Return the lines beginning at the one that contains "Let $V$ be a" and continuing to the end of the entries, including both ends, exactly as written and nothing else.

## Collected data

◆ ◆ ◆ ◆ ◆ ◆ ◆

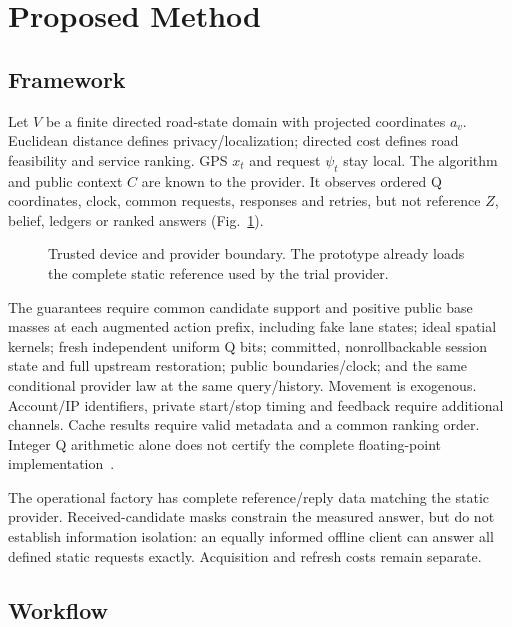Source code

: \section{Proposed Method}\label{sec:method}
\subsection{Framework}\label{sec:system}
Let $V$ be a finite directed road-state domain with projected coordinates $a_v$.
Euclidean distance defines privacy/localization; directed cost defines road
feasibility and service ranking. GPS $x_t$ and request $\psi_t$ stay local.
The algorithm and public context $C$ are known to the provider.
It observes ordered Q coordinates, clock, common requests, responses
and retries, but not reference $Z$, belief, ledgers or ranked answers
(Fig.~\ref{fig:system}).

\begin{figure}[!ht]\centering
\resizebox{\columnwidth}{!}{}
\caption{Trusted device and provider boundary. The prototype already loads the
complete static reference used by the trial provider.}\label{fig:system}
\end{figure}

The guarantees require common candidate support and positive public base masses
at each augmented action prefix, including fake lane states; ideal spatial
kernels; fresh independent uniform Q bits; committed, nonrollbackable session
state and full upstream restoration; public boundaries/clock; and the same
conditional provider law at the same query/history. Movement is exogenous.
Account/IP identifiers, private start/stop timing and feedback require additional
channels. Cache results require valid metadata and a common ranking order.
Integer Q arithmetic alone does not certify the complete floating-point
implementation~\cite{mironov}.

The operational factory has complete reference/reply data matching the static
provider. Received-candidate masks constrain the measured answer, but do not
establish information isolation: an equally informed offline client can answer
all defined static requests exactly. Acquisition and refresh costs remain separate.

\subsection{Workflow}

◆ ◆ ◆ ◆ ◆ ◆ ◆

## Exercise output
Let $V$ be a finite directed road-state domain with projected coordinates $a_v$.
Euclidean distance defines privacy/localization; directed cost defines road
feasibility and service ranking. GPS $x_t$ and request $\psi_t$ stay local.
The algorithm and public context $C$ are known to the provider.
It observes ordered Q coordinates, clock, common requests, responses
and retries, but not reference $Z$, belief, ledgers or ranked answers
(Fig.~\ref{fig:system}).

\begin{figure}[!ht]\centering
\resizebox{\columnwidth}{!}{}
\caption{Trusted device and provider boundary. The prototype already loads the
complete static reference used by the trial provider.}\label{fig:system}
\end{figure}

The guarantees require common candidate support and positive public base masses
at each augmented action prefix, including fake lane states; ideal spatial
kernels; fresh independent uniform Q bits; committed, nonrollbackable session
state and full upstream restoration; public boundaries/clock; and the same
conditional provider law at the same query/history. Movement is exogenous.
Account/IP identifiers, private start/stop timing and feedback require additional
channels. Cache results require valid metadata and a common ranking order.
Integer Q arithmetic alone does not certify the complete floating-point
implementation~\cite{mironov}.

The operational factory has complete reference/reply data matching the static
provider. Received-candidate masks constrain the measured answer, but do not
establish information isolation: an equally informed offline client can answer
all defined static requests exactly. Acquisition and refresh costs remain separate.

\subsection{Workflow}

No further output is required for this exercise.